After the 1953 popular uprising in GDR was brutally dealt with, a party boss (Walter Ulbricht?) declared: "The Government is disappointed in the people" or something to this effect. Unfortunately, I heard a similar sentiment from a veteran Israeli Labor Party bigwig Itzhak Ben Aharon in his TV punditry about the historic Likud election victory in 1977: "This nation does not deserve a better government..."
May '10
Re: A Window Into the Progressive Mind
Channeling X, greta Ricochet interviewee Tim Pawlenty said today "Americans have sacrificed enough; it’s time for government to sacrifice for a change. When Washington Democrats talk about balancing the budget, they speak gravely about painful choices and sacrifice — but what they mean is tax increases. In other words, we sacrifice so they can spend. Before we ask taxpayers to make “painful choices,” we need to ask the politicians and bureaucrats to make a few first."
Now while Bill Press may be insufferable, that doesn't mean he is original. The whole "America is ungovernable" meme has been around for a while. Perhaps we intemperate rabble are noisy, but not unruly. Perhaps there is an easier answer, one that Press (and THE press) don't want to contemplate...that answer is "America is not ungovernable. Her President has simply not been up to the job."
May '10
Re: A Window Into the Progressive Mind
Sorry, first lien should have said "Channeling etoiledunord, great Ricochet interviewee..." I shouldn't have had that homebrew IPA before commenting...
May '10
Re: A Window Into the Progressive Mind
To paraphrase Press, I think this article says more about Bill Press than it says about the American people.
VDH has been pointing out Obama's blunders as they happen, and the list is way past what anyone but a dyed-in-the-wool leftist could have the patience for at this point. I wonder to what extent Bush's poll numbers, at their lowest, were the result of a "spoiled" electorate...
May '10
Re: A Window Into the Progressive Mind
Do I detect a note of panic in the controllers of the official narrative?
May '10
Re: A Window Into the Progressive Mind
Bravo Dr Hanson.
May '10
Re: A Window Into the Progressive Mind
This is old hat. The left has been telling us several things for years and one is that if the right people were put into charge and enough of them Socialisim will work and two that when we are being dragged down the Road to Serfdom we should be grateful for it. And when we aren't then we must be a bunch of knuckle dragging mouth breathers. Again VDH, you are the reason I know I must still study.
May '10
Re: A Window Into the Progressive Mind
What amazes me is that the voice that reflects the fundamental common sense of the American people is managing to get itself heard despite the relentless efforts of the MSM to thwart, ignore, distort and lie as the progressives become increasingly more hysterical. The battle is not over of course; but it's inspiring to see this awakening of the American spirit.
Aug '10
Re: A Window Into the Progressive Mind
tabula rasa: Frank Meyer, one of the early greats of National Review, also wrote about the spoiled child, but had a very different take on it than the liberal Mr. Press. This is from In Defense of Freedom and Related Essays.
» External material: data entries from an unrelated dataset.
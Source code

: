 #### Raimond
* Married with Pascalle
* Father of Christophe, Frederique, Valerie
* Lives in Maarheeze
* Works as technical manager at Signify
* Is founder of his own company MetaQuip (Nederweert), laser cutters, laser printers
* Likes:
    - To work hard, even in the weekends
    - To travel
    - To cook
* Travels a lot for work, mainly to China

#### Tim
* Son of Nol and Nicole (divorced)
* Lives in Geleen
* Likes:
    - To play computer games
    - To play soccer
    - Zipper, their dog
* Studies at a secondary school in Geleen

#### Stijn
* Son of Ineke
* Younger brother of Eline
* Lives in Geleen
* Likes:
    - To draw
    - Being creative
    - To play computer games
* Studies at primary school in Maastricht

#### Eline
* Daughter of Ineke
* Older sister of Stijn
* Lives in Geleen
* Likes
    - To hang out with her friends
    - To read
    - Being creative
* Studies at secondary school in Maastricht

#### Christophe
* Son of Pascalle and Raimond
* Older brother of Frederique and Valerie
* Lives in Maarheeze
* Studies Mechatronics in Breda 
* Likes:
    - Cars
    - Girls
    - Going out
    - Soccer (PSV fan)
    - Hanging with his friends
“[Modern man] expects redemption to be of easy attainment. Only these facts can explain the spoiled-child syndrome of the urban masses. The scientists have given him the impression that there is nothing he cannot know, and the false propagandists have told him there is nothing he cannot have. . . . The spoiled child has not been made to see the relationship between effort and reward.”
The spoiled child is not the one who questions or demands that government be accountable--rather, he's the child of the nanny state, whose self-esteem has no bounds, and who wants to just get in line for his state-provided goodies. · Jul 14 at 10:07am
I once claimed liberals to be "arrested adolescents." Liberals now remind me of pre-adolescents complaining of the normal, healthy activities of toddlers as "misbehavior," as if to ingratiate themselves with adults whom they imagine to be their peers. Tip: the adults aren't buying it.
May '10
Re: A Window Into the Progressive Mind
VDH, I wish I was in a classroom with you as my professor right now.